Sigfred From

Personal information
- Born: 12 December 1925
- Died: April 1998

Chess career
- Country: Denmark

= Sigfred From =

Danish chess player

Sigfred From (12 December 1925 – April 1998), was a Danish chess player.

==Biography==
From the begin of 1960s to the begin of 1970s Sigfred From was one of Danish leading chess players. He regularly played in Danish Chess Championships.

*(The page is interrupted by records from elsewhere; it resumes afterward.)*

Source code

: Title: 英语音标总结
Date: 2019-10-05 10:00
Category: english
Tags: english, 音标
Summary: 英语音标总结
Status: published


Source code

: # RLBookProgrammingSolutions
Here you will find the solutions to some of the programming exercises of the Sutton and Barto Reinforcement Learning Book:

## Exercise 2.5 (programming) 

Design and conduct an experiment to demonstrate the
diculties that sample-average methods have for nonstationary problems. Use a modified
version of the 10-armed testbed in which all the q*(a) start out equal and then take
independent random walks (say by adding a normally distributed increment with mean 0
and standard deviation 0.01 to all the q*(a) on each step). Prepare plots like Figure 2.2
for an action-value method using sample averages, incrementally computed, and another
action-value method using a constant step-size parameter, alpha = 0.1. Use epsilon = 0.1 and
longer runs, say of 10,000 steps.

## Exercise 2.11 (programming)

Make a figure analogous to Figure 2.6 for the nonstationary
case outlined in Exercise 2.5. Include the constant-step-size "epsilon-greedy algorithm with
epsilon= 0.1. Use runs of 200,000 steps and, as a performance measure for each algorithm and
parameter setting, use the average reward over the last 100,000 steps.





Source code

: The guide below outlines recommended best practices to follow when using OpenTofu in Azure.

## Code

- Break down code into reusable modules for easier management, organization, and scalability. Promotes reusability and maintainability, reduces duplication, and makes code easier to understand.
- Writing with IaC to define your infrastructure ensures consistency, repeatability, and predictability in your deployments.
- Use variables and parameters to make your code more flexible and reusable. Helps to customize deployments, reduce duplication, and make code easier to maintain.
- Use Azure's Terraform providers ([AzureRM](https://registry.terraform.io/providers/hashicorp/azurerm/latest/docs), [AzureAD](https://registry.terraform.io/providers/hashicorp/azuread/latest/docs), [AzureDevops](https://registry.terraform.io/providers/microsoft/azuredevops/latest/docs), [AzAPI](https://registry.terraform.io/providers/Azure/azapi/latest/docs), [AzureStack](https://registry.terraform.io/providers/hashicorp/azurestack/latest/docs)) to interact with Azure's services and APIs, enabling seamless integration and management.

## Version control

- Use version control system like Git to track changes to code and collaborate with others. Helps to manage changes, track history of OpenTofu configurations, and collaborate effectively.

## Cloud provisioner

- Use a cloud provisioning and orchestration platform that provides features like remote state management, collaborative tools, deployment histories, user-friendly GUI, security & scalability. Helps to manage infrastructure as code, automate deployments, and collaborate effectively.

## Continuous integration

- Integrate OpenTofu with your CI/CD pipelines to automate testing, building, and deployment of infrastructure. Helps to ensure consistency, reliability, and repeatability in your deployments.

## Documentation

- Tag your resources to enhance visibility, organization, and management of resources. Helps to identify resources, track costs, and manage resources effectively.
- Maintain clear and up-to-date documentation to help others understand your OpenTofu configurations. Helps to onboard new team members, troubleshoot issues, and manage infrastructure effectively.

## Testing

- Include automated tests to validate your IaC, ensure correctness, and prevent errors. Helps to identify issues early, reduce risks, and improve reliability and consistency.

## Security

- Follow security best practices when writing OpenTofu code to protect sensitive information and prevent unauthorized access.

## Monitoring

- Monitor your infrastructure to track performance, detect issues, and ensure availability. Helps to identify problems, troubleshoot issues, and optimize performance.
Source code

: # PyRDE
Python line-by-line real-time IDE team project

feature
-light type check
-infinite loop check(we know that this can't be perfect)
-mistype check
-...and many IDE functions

Her best result was the shared of 5th – 6th places in 1961 and 1962. In 1963, Sigfred From played for Denmark in the Nordic Chess Championship.

Sigfred From played for Denmark in the Chess Olympiads:
- In 1960, at second reserve board in the 14th Chess Olympiad in Leipzig (+0, =3, -6),
- In 1962, at third board in the 15th Chess Olympiad in Varna (+4, =3, -7),
- In 1964, at second reserve board in the 16th Chess Olympiad in Tel Aviv (+5, =2, -3).

Sigfred From played for Denmark in the European Team Chess Championship:
- In 1970, at ninth board in the 4th European Team Chess Championship in Kapfenberg (+0, =1, -5).

Sigfred From played for Denmark in the European Team Chess Championship preliminaries:
- In 1970, at fifth board in the 4th European Team Chess Championship preliminaries (+3, =0, -1).

Sigfred From played for Denmark in the Nordic Chess Cup:
- In 1971, at third board in the 2nd Nordic Chess Cup in Großenbrode (+2, =1, -2) and won team silver medal.